[Opening Dataset extract section]
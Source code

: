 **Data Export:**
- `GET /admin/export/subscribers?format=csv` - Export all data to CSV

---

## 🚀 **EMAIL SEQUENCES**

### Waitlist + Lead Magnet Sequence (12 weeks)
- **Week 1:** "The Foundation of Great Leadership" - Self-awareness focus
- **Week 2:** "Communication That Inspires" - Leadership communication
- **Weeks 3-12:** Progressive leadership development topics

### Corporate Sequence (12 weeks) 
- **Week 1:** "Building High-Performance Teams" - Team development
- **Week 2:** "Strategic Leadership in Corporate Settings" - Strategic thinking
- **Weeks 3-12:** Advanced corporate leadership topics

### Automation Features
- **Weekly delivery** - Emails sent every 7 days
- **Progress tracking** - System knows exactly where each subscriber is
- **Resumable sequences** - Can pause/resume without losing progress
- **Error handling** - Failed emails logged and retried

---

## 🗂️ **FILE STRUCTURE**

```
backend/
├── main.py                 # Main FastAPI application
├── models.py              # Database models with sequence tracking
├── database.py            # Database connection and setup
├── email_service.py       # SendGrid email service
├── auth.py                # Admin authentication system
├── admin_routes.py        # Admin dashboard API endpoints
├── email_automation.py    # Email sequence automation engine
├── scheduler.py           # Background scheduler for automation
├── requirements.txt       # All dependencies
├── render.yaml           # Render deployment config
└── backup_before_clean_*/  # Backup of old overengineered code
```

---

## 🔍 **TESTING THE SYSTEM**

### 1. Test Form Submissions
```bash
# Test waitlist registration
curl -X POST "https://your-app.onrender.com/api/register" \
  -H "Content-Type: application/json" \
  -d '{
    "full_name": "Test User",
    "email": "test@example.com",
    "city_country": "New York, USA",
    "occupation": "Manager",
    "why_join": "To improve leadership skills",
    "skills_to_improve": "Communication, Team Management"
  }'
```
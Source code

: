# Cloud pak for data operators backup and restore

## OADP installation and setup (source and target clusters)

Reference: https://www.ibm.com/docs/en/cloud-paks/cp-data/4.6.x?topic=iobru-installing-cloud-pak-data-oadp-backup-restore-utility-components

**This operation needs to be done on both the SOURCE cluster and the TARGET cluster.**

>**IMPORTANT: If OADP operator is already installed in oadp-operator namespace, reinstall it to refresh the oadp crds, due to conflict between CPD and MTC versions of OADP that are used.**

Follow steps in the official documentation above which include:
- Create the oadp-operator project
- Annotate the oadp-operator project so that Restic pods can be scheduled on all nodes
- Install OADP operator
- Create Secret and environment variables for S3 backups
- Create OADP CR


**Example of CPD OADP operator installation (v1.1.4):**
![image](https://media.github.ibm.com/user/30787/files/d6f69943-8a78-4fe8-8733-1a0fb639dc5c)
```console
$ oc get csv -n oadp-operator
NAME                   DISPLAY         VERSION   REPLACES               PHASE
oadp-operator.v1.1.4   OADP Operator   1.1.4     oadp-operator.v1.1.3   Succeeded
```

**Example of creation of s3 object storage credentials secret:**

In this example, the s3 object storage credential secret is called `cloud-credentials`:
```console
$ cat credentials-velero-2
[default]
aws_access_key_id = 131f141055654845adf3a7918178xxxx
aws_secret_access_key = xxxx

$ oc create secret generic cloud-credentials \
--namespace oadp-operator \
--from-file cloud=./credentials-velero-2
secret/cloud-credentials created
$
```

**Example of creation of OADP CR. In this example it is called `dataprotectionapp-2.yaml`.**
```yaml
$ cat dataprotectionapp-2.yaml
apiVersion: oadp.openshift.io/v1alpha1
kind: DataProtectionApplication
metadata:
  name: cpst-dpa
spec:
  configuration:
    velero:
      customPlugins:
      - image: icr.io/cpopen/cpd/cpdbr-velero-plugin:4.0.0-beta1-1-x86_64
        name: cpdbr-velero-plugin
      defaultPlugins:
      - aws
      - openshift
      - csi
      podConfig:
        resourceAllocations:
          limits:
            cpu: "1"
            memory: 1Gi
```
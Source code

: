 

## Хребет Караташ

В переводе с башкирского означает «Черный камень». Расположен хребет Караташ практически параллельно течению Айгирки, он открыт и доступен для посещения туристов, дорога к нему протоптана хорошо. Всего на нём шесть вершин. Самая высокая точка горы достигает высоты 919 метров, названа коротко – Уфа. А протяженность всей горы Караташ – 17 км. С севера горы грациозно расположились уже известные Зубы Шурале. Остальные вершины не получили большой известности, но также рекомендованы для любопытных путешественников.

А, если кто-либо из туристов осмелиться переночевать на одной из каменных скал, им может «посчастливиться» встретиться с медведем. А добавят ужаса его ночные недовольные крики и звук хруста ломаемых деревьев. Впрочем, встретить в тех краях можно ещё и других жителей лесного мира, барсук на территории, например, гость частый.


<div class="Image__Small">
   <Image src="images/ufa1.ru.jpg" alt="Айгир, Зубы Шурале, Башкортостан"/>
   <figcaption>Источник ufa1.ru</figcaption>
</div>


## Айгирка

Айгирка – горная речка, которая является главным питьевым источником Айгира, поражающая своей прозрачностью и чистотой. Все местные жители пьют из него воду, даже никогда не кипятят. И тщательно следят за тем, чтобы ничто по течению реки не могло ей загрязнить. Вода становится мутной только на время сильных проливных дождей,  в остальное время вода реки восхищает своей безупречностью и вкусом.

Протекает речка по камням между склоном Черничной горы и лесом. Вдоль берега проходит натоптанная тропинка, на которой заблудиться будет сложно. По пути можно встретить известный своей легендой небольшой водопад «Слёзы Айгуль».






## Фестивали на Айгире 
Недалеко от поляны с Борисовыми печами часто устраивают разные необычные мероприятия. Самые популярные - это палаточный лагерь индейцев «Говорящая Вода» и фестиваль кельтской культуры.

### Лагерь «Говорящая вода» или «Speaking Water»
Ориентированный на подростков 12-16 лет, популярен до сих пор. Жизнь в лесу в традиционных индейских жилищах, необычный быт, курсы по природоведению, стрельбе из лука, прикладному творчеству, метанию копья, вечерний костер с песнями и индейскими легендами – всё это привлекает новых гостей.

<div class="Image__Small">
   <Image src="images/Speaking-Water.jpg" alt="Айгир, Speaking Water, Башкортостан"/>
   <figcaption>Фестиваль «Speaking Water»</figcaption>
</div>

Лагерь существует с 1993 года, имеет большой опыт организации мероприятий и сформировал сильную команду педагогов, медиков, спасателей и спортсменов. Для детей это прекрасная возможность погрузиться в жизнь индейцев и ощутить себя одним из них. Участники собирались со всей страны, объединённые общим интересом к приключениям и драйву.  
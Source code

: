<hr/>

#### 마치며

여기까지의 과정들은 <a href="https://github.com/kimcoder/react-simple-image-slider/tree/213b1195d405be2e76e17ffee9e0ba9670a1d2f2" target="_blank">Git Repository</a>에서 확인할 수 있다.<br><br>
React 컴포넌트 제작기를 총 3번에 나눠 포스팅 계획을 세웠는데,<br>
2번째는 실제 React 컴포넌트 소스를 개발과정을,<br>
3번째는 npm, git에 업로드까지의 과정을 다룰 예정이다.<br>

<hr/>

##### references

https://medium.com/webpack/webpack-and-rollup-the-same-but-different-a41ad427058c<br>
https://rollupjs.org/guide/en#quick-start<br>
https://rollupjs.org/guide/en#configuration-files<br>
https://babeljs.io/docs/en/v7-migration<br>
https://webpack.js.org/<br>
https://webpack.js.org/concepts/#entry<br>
[Closing Dataset extract section]
The word "Water" occurs on certain lines of the material; count those lines and respond with the number only.

* Your response: 3